While Mrs. P was in the kitchen this Advent baking her self-identified and non-binary-gendered gingerbread persons, I was wondering whether in a hundred years from now the Christmas story would have to be flagged by a trigger warning, or banned outright.
After all, the three principal characters belong to an all-white, conventionally heterosexual family. As the inheritors of white privilege, they are adored by poor and oppressed shepherds; and the only people of colour in the Nativity frame are stereotyped as third-world despots paying fulsome tribute to an aristocratic Prince who will soon extend his colonial hegemony over the entire world.
Mary, in spite of having been violated by the Father, goes meekly, indeed, gratefully along with her degradation in Judea’s misogynist, male rape culture; and the only person who is troubled (Joseph), blames the victim.
As an adolescent, Jesus is permitted to go to school to become a rabbi (an occupation barred to girls), and eventually preaches in the Synagogue (which is located on Israeli-occupied Arab land), whose priesthood is, once again, debarred to women. It is true that Mary does eventually break the glass ceiling when she is assumed into heaven; but this is pure tokenism, since there she remains the only woman on an all-male board of directors.
At Cana, Jesus presides over the first Christian marriage, a civil right that is still denied by his followers to gay couples, who have been subjected thereafter to centuries of Christian homophobic persecution. Indeed, as the renowned New Testament scholars Martin Scorsese and Dan Brown have shown, Jesus’ scarcely disguised lust for Mary Magdalene is inauspiciously hetero-normative. It is impossible not to notice, moreover, that in the various acronyms associated with his name—“alpha and omega”, “IHS”, “INRI”, and others—not a single one of the letters LGBTQQ1P2AA appears. Coincidence? Hardly.
Leaving Cana, Jesus upbraids the Samaritan Woman at the Well (betraying his xenophobia) for having been married five times (his own celibacy being a sign of his sexual repression), and then complains that her water is “insipid”, but says nothing about the industrial run-off that has made it so.
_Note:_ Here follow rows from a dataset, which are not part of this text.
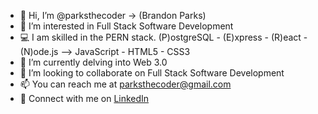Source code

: - 👋  Hi, I’m @parksthecoder -> (Brandon Parks)
- 👀  I’m interested in Full Stack Software Development
- 💻  I am skilled in the PERN stack. (P)ostgreSQL - (E)xpress - (R)eact - (N)ode.js --> JavaScript - HTML5 - CSS3
- 🌱  I’m currently delving into Web 3.0
- 💞️  I’m looking to collaborate on Full Stack Software Development
- 📫  You can reach me at parksthecoder@gmail.com
- 🍻  Connect with me on [LinkedIn](linkedin.com/in/brandon-parks-software-dev)

<!---
parksthecoder/parksthecoder is a ✨ special ✨ repository because its `README.md` (this file) appears on your GitHub profile.
You can click the Preview link to take a look at your changes.
--->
It is heartening that Jesus rails against the bankers and the one-percent (driving the money-changers out of the Temple, and bequeathing to future class-warriors a nice line about the rapacious rich and the eye of a needle). It is also true that he shows compassion for the poor and disenfranchised. But he does nothing to alleviate their plight. No community organizing; no union organizing; no enduring social programs. Just a few measly loaves and fishes.
What’s worse, he counsels virtue, “meekness”, and patient hope for “future rewards”, facilitating the power structure in its conspiracy to keep the downtrodden and marginalized stupidly content and compliant in their poverty and servitude. And when the Pharisees demand that he prove that he is the true messiah by inaugurating the revolution that would usher in the workers’ paradise, he dismisses them with some antiquated moralizing about the kingdom of God being within.
The only progressive thinker in the entire story is Pontius Pilate, the Roman deconstructionist who asks, What is truth?
A Merry Progressive Christmas to Priceton readers, everyone.